Records for the task: Begin
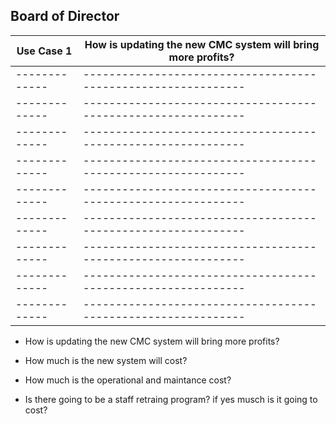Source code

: ## Board of Director
| Use Case 1  | How is updating the new CMC system will bring more profits? |
|-------------|-------------------------------------------------------------|
|-------------|-------------------------------------------------------------|
|-------------|-------------------------------------------------------------|
|-------------|-------------------------------------------------------------|
|-------------|-------------------------------------------------------------|
|-------------|-------------------------------------------------------------|
|-------------|-------------------------------------------------------------|
|-------------|-------------------------------------------------------------|
|-------------|-------------------------------------------------------------|
|-------------|-------------------------------------------------------------|

 * How is updating the new CMC system will bring more profits?
 
 * How much is the new system will cost?
 
 * How much is the operational and maintance cost?
 
 * Is there going to be a staff retraing program? if yes musch is it going to cost?
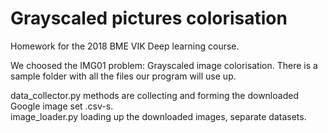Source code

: # Grayscaled pictures colorisation

Homework for the 2018 BME VIK Deep learning course.

We choosed the IMG01 problem: Grayscaled image colorisation.
There is a sample folder with all the files our program will use up.

data_collector.py methods are collecting and forming the downloaded Google image set .csv-s.  
image_loader.py loading up the downloaded images, separate datasets.
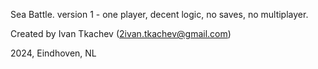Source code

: Sea Battle.
version 1 - one player, decent logic, no saves, no multiplayer.

Created by Ivan Tkachev (2ivan.tkachev@gmail.com)

2024, Eindhoven, NL

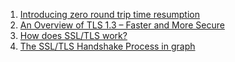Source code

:  1. [Introducing zero round trip time resumption](https://blog.cloudflare.com/introducing-0-rtt/)
 2. [An Overview of TLS 1.3 – Faster and More Secure](https://kinsta.com/blog/tls-1-3/)
 3. [How does SSL/TLS work?](https://security.stackexchange.com/questions/20803/how-does-ssl-tls-work)
 4. [The SSL/TLS Handshake Process in graph](https://www.ssl.com/app/uploads/2015/07/SSLTLS_handshake.png?x32239)
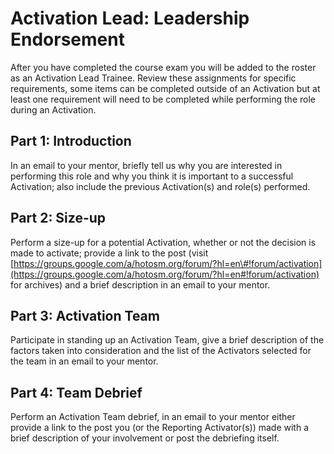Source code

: # Activation Lead: Leadership Endorsement

After you have completed the course exam you will be added to the roster as an Activation Lead Trainee. Review these assignments for specific requirements, some items can be completed outside of an Activation but at least one requirement will need to be completed while performing the role during an Activation.

## Part 1: Introduction

In an email to your mentor, briefly tell us why you are interested in performing this role and why you think it is important to a successful Activation; also include the previous Activation\(s\) and role\(s\) performed.

## Part 2: Size-up

Perform a size-up for a potential Activation, whether or not the decision is made to activate; provide a link to the post \(visit [https://groups.google.com/a/hotosm.org/forum/?hl=en\#!forum/activation](https://groups.google.com/a/hotosm.org/forum/?hl=en#!forum/activation) for archives\) and a brief description in an email to your mentor.

## Part 3: Activation Team

Participate in standing up an Activation Team, give a brief description of the factors taken into consideration and the list of the Activators selected for the team in an email to your mentor.

## Part 4: Team Debrief

Perform an Activation Team debrief, in an email to your mentor either provide a link to the post you \(or the Reporting Activator\(s\)\) made with a brief description of your involvement or post the debriefing itself.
Records for the task: End
What is needed =
Repeat all of the entries above exactly. Keep pictures out of it.

Result =
Source code

: ## Board of Director
| Use Case 1  | How is updating the new CMC system will bring more profits? |
|-------------|-------------------------------------------------------------|
|-------------|-------------------------------------------------------------|
|-------------|-------------------------------------------------------------|
|-------------|-------------------------------------------------------------|
|-------------|-------------------------------------------------------------|
|-------------|-------------------------------------------------------------|
|-------------|-------------------------------------------------------------|
|-------------|-------------------------------------------------------------|
|-------------|-------------------------------------------------------------|
|-------------|-------------------------------------------------------------|

 * How is updating the new CMC system will bring more profits?
 
 * How much is the new system will cost?
 
 * How much is the operational and maintance cost?
 
 * Is there going to be a staff retraing program? if yes musch is it going to cost?
Source code

: # Grayscaled pictures colorisation

Homework for the 2018 BME VIK Deep learning course.

We choosed the IMG01 problem: Grayscaled image colorisation.
There is a sample folder with all the files our program will use up.

data_collector.py methods are collecting and forming the downloaded Google image set .csv-s.  
image_loader.py loading up the downloaded images, separate datasets.
Source code

: Sea Battle.
version 1 - one player, decent logic, no saves, no multiplayer.

Created by Ivan Tkachev (2ivan.tkachev@gmail.com)

2024, Eindhoven, NL

Source code

:  1. [Introducing zero round trip time resumption](https://blog.cloudflare.com/introducing-0-rtt/)
 2. [An Overview of TLS 1.3 – Faster and More Secure](https://kinsta.com/blog/tls-1-3/)
 3. [How does SSL/TLS work?](https://security.stackexchange.com/questions/20803/how-does-ssl-tls-work)
 4. [The SSL/TLS Handshake Process in graph](https://www.ssl.com/app/uploads/2015/07/SSLTLS_handshake.png?x32239)
Source code

: # Activation Lead: Leadership Endorsement

After you have completed the course exam you will be added to the roster as an Activation Lead Trainee. Review these assignments for specific requirements, some items can be completed outside of an Activation but at least one requirement will need to be completed while performing the role during an Activation.

## Part 1: Introduction

In an email to your mentor, briefly tell us why you are interested in performing this role and why you think it is important to a successful Activation; also include the previous Activation\(s\) and role\(s\) performed.

## Part 2: Size-up

Perform a size-up for a potential Activation, whether or not the decision is made to activate; provide a link to the post \(visit [https://groups.google.com/a/hotosm.org/forum/?hl=en\#!forum/activation](https://groups.google.com/a/hotosm.org/forum/?hl=en#!forum/activation) for archives\) and a brief description in an email to your mentor.

## Part 3: Activation Team

Participate in standing up an Activation Team, give a brief description of the factors taken into consideration and the list of the Activators selected for the team in an email to your mentor.

## Part 4: Team Debrief

Perform an Activation Team debrief, in an email to your mentor either provide a link to the post you \(or the Reporting Activator\(s\)\) made with a brief description of your involvement or post the debriefing itself.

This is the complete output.